Executive Summary

Minority coalition government; failure
to cooperate
From March 2020 to the end of the review period in January 2022, Slovenia was governed by a minority coalition government led by Prime Minister Janez Janša, president of the center-right Slovenian Democratic Party (SDS). The other political parties of the governing coalition included the liberal party of Miro Cerar (SMC), the New Slovenia – Christian Democrats (NSi) and the Democratic Party of Pensioners (DeSUS). The government relied on parliamentary support from the extreme right Slovenian National Party (SNS), and two deputies from the Hungarian and Italian minorities. The new government took office just one day after Slovenia declared COVID-19 an epidemic. While the governing parties and left-wing parties rarely cooperated before 2020, the political climate has deteriorated even further during the period under review. Relentless back-and-forth attacks between both sides, aided by a partisan media and civil society that are aligned on one side or the other, led to extreme polarization between the opposing blocks and the failure of the two sides to cooperate even on issues connected to the COVID-19 pandemic.

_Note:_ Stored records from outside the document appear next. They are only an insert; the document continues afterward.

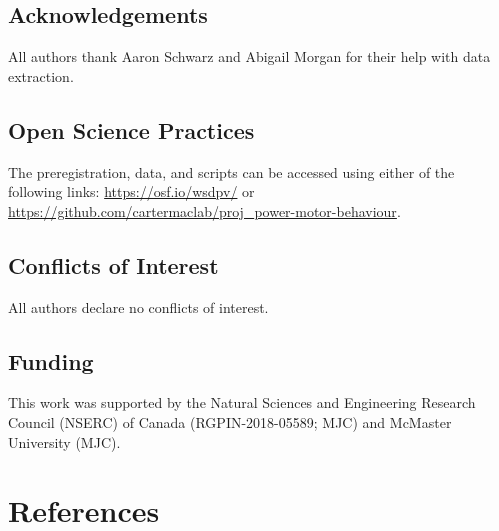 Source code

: \documentclass[
  doc, donotrepeattitle,floatsintext]{apa7}
\begin{document}
\hypertarget{acknowledgements}{%
\subsection{Acknowledgements}\label{acknowledgements}}

\noindent All authors thank Aaron Schwarz and Abigail Morgan for their help with data extraction.

\hypertarget{open-science-practices}{%
\subsection{Open Science Practices}\label{open-science-practices}}

\noindent The preregistration, data, and scripts can be accessed using either of the following links: \url{https://osf.io/wsdpv/} or \url{https://github.com/cartermaclab/proj_power-motor-behaviour}.

\hypertarget{conflicts-of-interest}{%
\subsection{Conflicts of Interest}\label{conflicts-of-interest}}

\noindent All authors declare no conflicts of interest.

\hypertarget{funding}{%
\subsection{Funding}\label{funding}}

\noindent This work was supported by the Natural Sciences and Engineering Research Council (NSERC) of Canada (RGPIN-2018-05589; MJC) and McMaster University (MJC).

\pagebreak

\hypertarget{references}{%
\section{References}\label{references}}

\vspace{2ex}
\end{document}
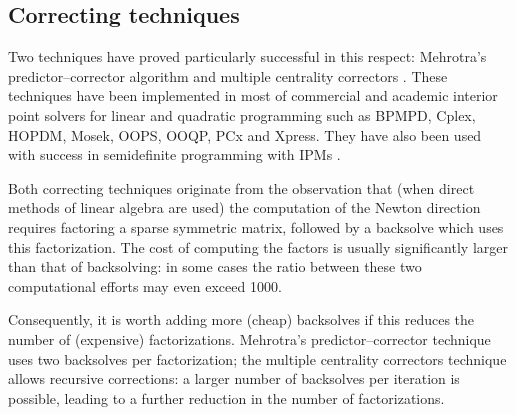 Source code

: 
%
%
\subsection{Correcting techniques}

Two techniques have proved particularly successful in this respect:
Mehrotra's predictor--corrector algorithm \cite{Mehrotra92} 
and multiple centrality correctors \cite{Gondzio96}. These 
techniques have been implemented in most of commercial and academic 
interior point solvers for linear and quadratic programming such 
as BPMPD, Cplex, HOPDM, Mosek, OOPS, OOQP, PCx and Xpress. 
They have also been used with success in semidefinite 
programming with IPMs \cite{Haeberly99}.

Both correcting techniques originate from the observation that 
(when direct methods of linear algebra are used) the computation 
of the Newton direction requires factoring a sparse symmetric matrix, 
followed by a backsolve which uses this factorization. 
The cost of computing the factors is usually significantly larger than that 
of backsolving: in some cases the ratio between these two computational 
efforts may even exceed 1000. 


Consequently, it is worth adding more (cheap) 
backsolves if this reduces the number of (expensive) factorizations. 
Mehrotra's predictor--corrector technique \cite{Mehrotra92} uses two 
backsolves per factorization; the multiple centrality correctors technique
\cite{Gondzio96} allows recursive corrections: a larger number 
of backsolves per iteration is possible, leading to a further reduction 
in the number of factorizations. 


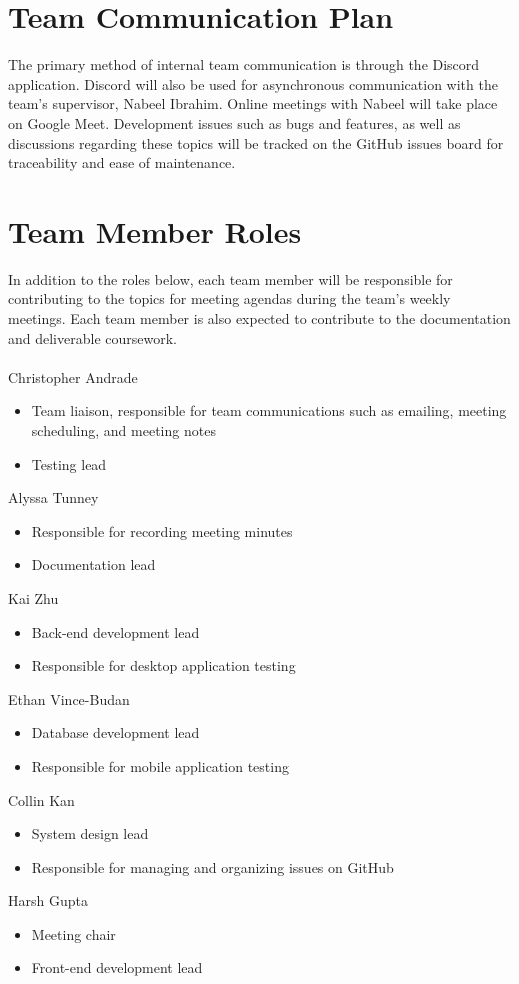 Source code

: \documentclass{article}
\begin{document}
\section{Team Communication Plan}

The primary method of internal team communication is through the Discord
application. Discord will also be used for asynchronous communication with the
team's supervisor, Nabeel Ibrahim. Online meetings with Nabeel will take place
on Google Meet. Development issues such as bugs and features, as well as
discussions regarding these topics will be tracked on the GitHub issues board
for traceability and ease of maintenance.

\section{Team Member Roles}

In addition to the roles below, each team member will be responsible for
contributing to the topics for meeting agendas during the team's weekly
meetings. Each team member is also expected to contribute to the documentation
and deliverable coursework.\\

\\\noindent Christopher Andrade
\begin{itemize}
	\item Team liaison, responsible for team communications such as emailing,
	      meeting scheduling, and meeting notes
	\item Testing lead
\end{itemize}
Alyssa Tunney
\begin{itemize}
	\item Responsible for recording meeting minutes
	\item Documentation lead
\end{itemize}
Kai Zhu
\begin{itemize}
	\item Back-end development lead
	\item Responsible for desktop application testing
\end{itemize}
Ethan Vince-Budan
\begin{itemize}
	\item Database development lead
	\item Responsible for mobile application testing
\end{itemize}
Collin Kan
\begin{itemize}
	\item System design lead
	\item Responsible for managing and organizing issues on GitHub
\end{itemize}
Harsh Gupta
\begin{itemize}
	\item Meeting chair
	\item Front-end development lead
\end{itemize}
\end{document}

Strong emphasis on economic recovery; sharp rise in government debt
The global pandemic and associated lockdowns undermined economic growth, which Slovenia had enjoyed between 2014 and 2019, and led to a drop in GDP of more than 4.2% in 2020. The Janša government placed strong emphasis on economic recovery following the pandemic-induced economic decline in 2020, with GDP growth forecast to achieve 6.4% in 2021 and 4.2% in 2022. While the Janša government did not decide to sell any of the remaining state-owned companies, it did put additional emphasis on improving the efficiency of major state-funded infrastructure projects, and further expanding the list of projects funded by the government or EU recovery and cohesion funds. The economic downturn in 2020 raised unemployment levels (5.2% in 2020), but – with major incentives provided to support the labor market by the Janša government – unemployment rates did not fall dramatically and started to improve, reaching a record low of 3.8% in November 2021. But the coronavirus pandemic led to a substantial rise in public debt – due to the Janša government’s financing of anti-coronavirus measures – to almost 80% in 2020.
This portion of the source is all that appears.